» **WHAT YOU SHOULD DO**: Repeat everything from the first line of the listing below through the line that contains "- **Regulator:** Hawaii", exactly. Leave out pictures.

--- START ---

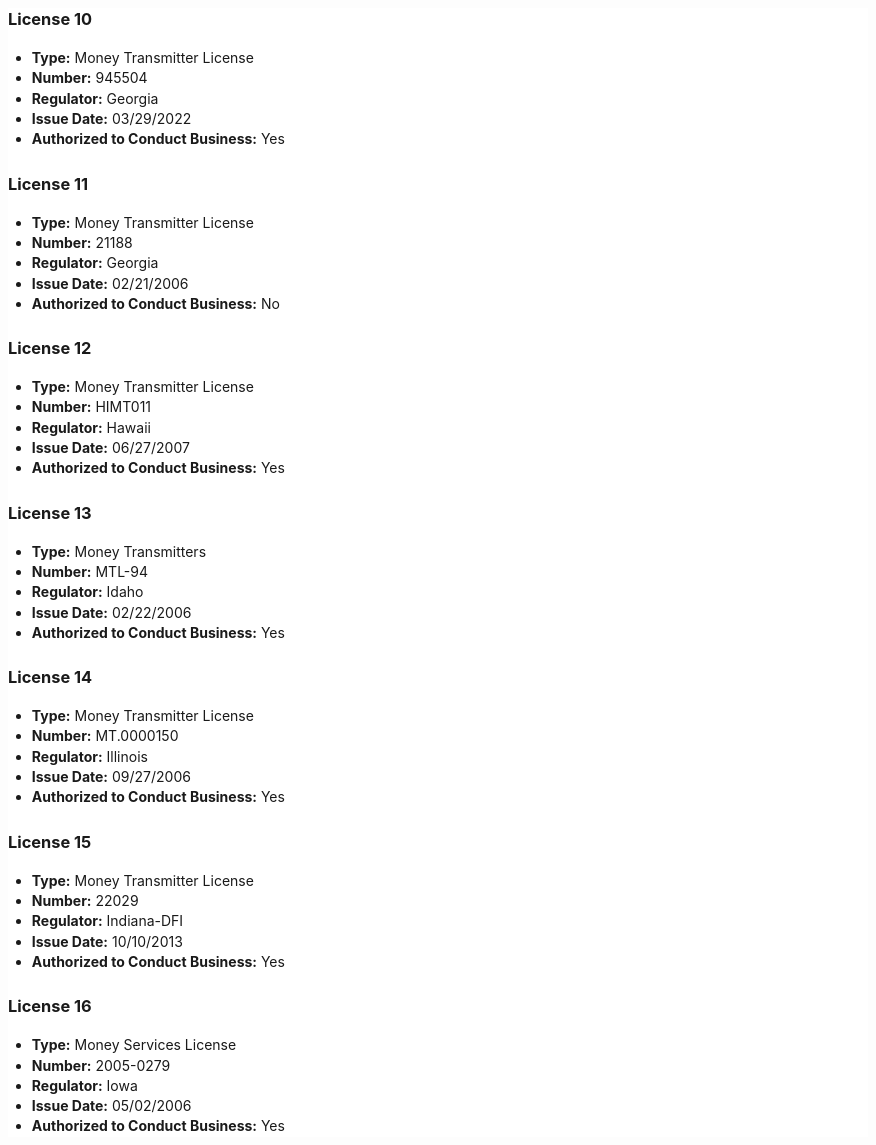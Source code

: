 ### License 10
- **Type:** Money Transmitter License
- **Number:** 945504
- **Regulator:** Georgia
- **Issue Date:** 03/29/2022
- **Authorized to Conduct Business:** Yes

### License 11
- **Type:** Money Transmitter License
- **Number:** 21188
- **Regulator:** Georgia
- **Issue Date:** 02/21/2006
- **Authorized to Conduct Business:** No

### License 12
- **Type:** Money Transmitter License
- **Number:** HIMT011
- **Regulator:** Hawaii
- **Issue Date:** 06/27/2007
- **Authorized to Conduct Business:** Yes

### License 13
- **Type:** Money Transmitters
- **Number:** MTL-94
- **Regulator:** Idaho
- **Issue Date:** 02/22/2006
- **Authorized to Conduct Business:** Yes

### License 14
- **Type:** Money Transmitter License
- **Number:** MT.0000150
- **Regulator:** Illinois
- **Issue Date:** 09/27/2006
- **Authorized to Conduct Business:** Yes

### License 15
- **Type:** Money Transmitter License
- **Number:** 22029
- **Regulator:** Indiana-DFI
- **Issue Date:** 10/10/2013
- **Authorized to Conduct Business:** Yes

### License 16
- **Type:** Money Services License
- **Number:** 2005-0279
- **Regulator:** Iowa
- **Issue Date:** 05/02/2006
- **Authorized to Conduct Business:** Yes
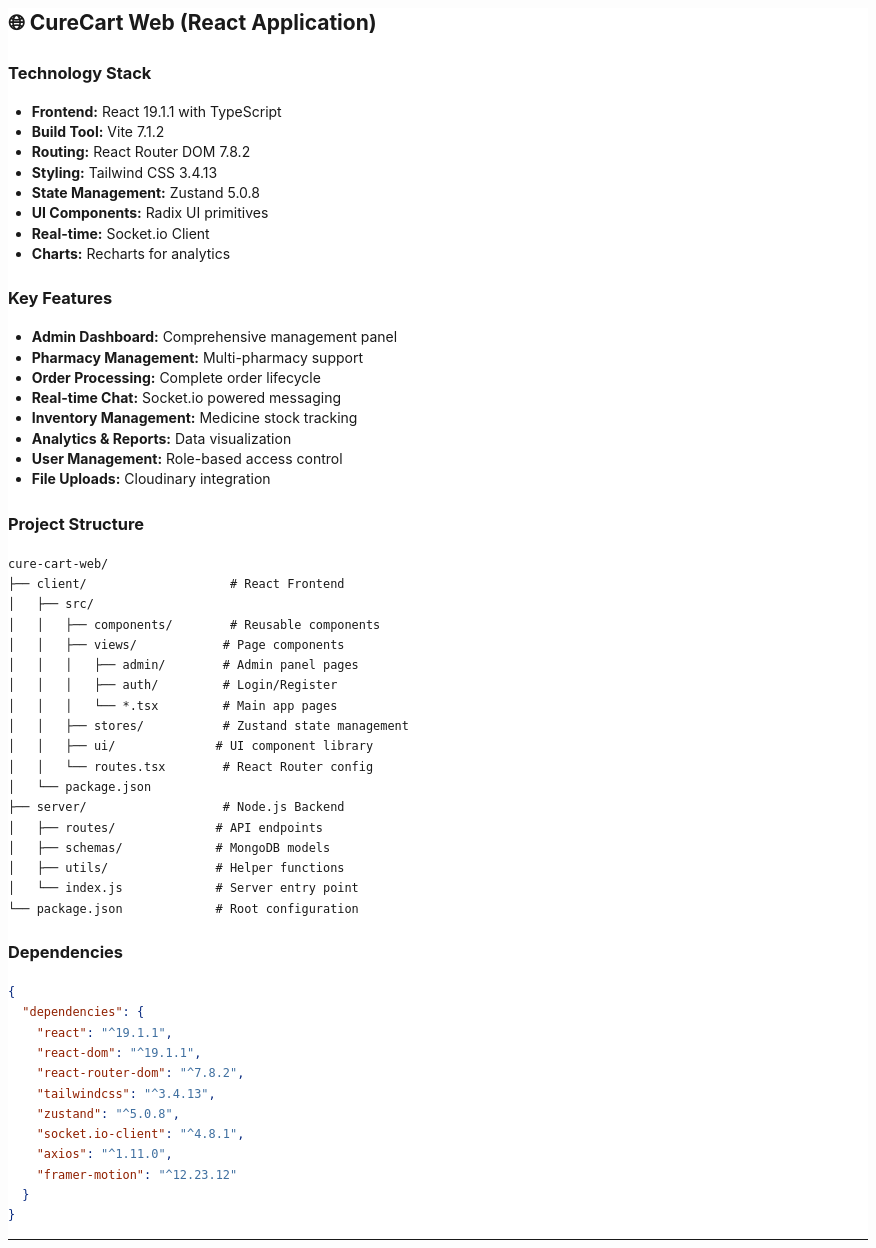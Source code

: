 
## 🌐 **CureCart Web (React Application)**

### **Technology Stack**
- **Frontend:** React 19.1.1 with TypeScript
- **Build Tool:** Vite 7.1.2
- **Routing:** React Router DOM 7.8.2
- **Styling:** Tailwind CSS 3.4.13
- **State Management:** Zustand 5.0.8
- **UI Components:** Radix UI primitives
- **Real-time:** Socket.io Client
- **Charts:** Recharts for analytics

### **Key Features**
- **Admin Dashboard:** Comprehensive management panel
- **Pharmacy Management:** Multi-pharmacy support
- **Order Processing:** Complete order lifecycle
- **Real-time Chat:** Socket.io powered messaging
- **Inventory Management:** Medicine stock tracking
- **Analytics & Reports:** Data visualization
- **User Management:** Role-based access control
- **File Uploads:** Cloudinary integration

### **Project Structure**
```
cure-cart-web/
├── client/                    # React Frontend
│   ├── src/
│   │   ├── components/        # Reusable components
│   │   ├── views/            # Page components
│   │   │   ├── admin/        # Admin panel pages
│   │   │   ├── auth/         # Login/Register
│   │   │   └── *.tsx         # Main app pages
│   │   ├── stores/           # Zustand state management
│   │   ├── ui/              # UI component library
│   │   └── routes.tsx        # React Router config
│   └── package.json
├── server/                   # Node.js Backend
│   ├── routes/              # API endpoints
│   ├── schemas/             # MongoDB models
│   ├── utils/               # Helper functions
│   └── index.js             # Server entry point
└── package.json             # Root configuration
```

### **Dependencies**
```json
{
  "dependencies": {
    "react": "^19.1.1",
    "react-dom": "^19.1.1",
    "react-router-dom": "^7.8.2",
    "tailwindcss": "^3.4.13",
    "zustand": "^5.0.8",
    "socket.io-client": "^4.8.1",
    "axios": "^1.11.0",
    "framer-motion": "^12.23.12"
  }
}
```

---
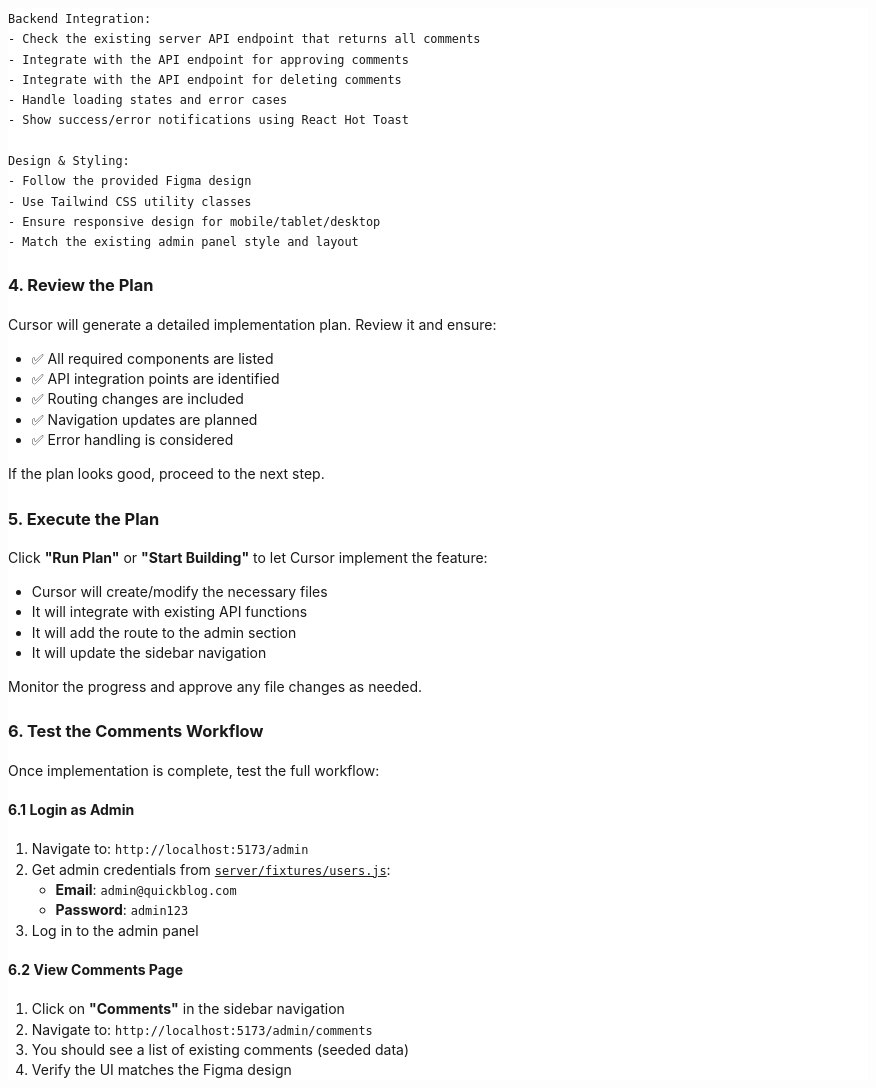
 ```
Backend Integration:
- Check the existing server API endpoint that returns all comments
- Integrate with the API endpoint for approving comments
- Integrate with the API endpoint for deleting comments
- Handle loading states and error cases
- Show success/error notifications using React Hot Toast

Design & Styling:
- Follow the provided Figma design
- Use Tailwind CSS utility classes
- Ensure responsive design for mobile/tablet/desktop
- Match the existing admin panel style and layout
```

### 4. Review the Plan

Cursor will generate a detailed implementation plan. Review it and ensure:
- ✅ All required components are listed
- ✅ API integration points are identified
- ✅ Routing changes are included
- ✅ Navigation updates are planned
- ✅ Error handling is considered

If the plan looks good, proceed to the next step.

### 5. Execute the Plan

Click **"Run Plan"** or **"Start Building"** to let Cursor implement the feature:
- Cursor will create/modify the necessary files
- It will integrate with existing API functions
- It will add the route to the admin section
- It will update the sidebar navigation

Monitor the progress and approve any file changes as needed.

### 6. Test the Comments Workflow

Once implementation is complete, test the full workflow:

#### 6.1 Login as Admin

1. Navigate to: `http://localhost:5173/admin`
2. Get admin credentials from [`server/fixtures/users.js`](server/fixtures/users.js):
   - **Email**: `admin@quickblog.com`
   - **Password**: `admin123`
3. Log in to the admin panel

#### 6.2 View Comments Page

1. Click on **"Comments"** in the sidebar navigation
2. Navigate to: `http://localhost:5173/admin/comments`
3. You should see a list of existing comments (seeded data)
4. Verify the UI matches the Figma design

--- END ---

» **ANSWER TO THIS TASK**:
Source code

: ### License 10
- **Type:** Money Transmitter License
- **Number:** 945504
- **Regulator:** Georgia
- **Issue Date:** 03/29/2022
- **Authorized to Conduct Business:** Yes

### License 11
- **Type:** Money Transmitter License
- **Number:** 21188
- **Regulator:** Georgia
- **Issue Date:** 02/21/2006
- **Authorized to Conduct Business:** No

### License 12
- **Type:** Money Transmitter License
- **Number:** HIMT011
- **Regulator:** Hawaii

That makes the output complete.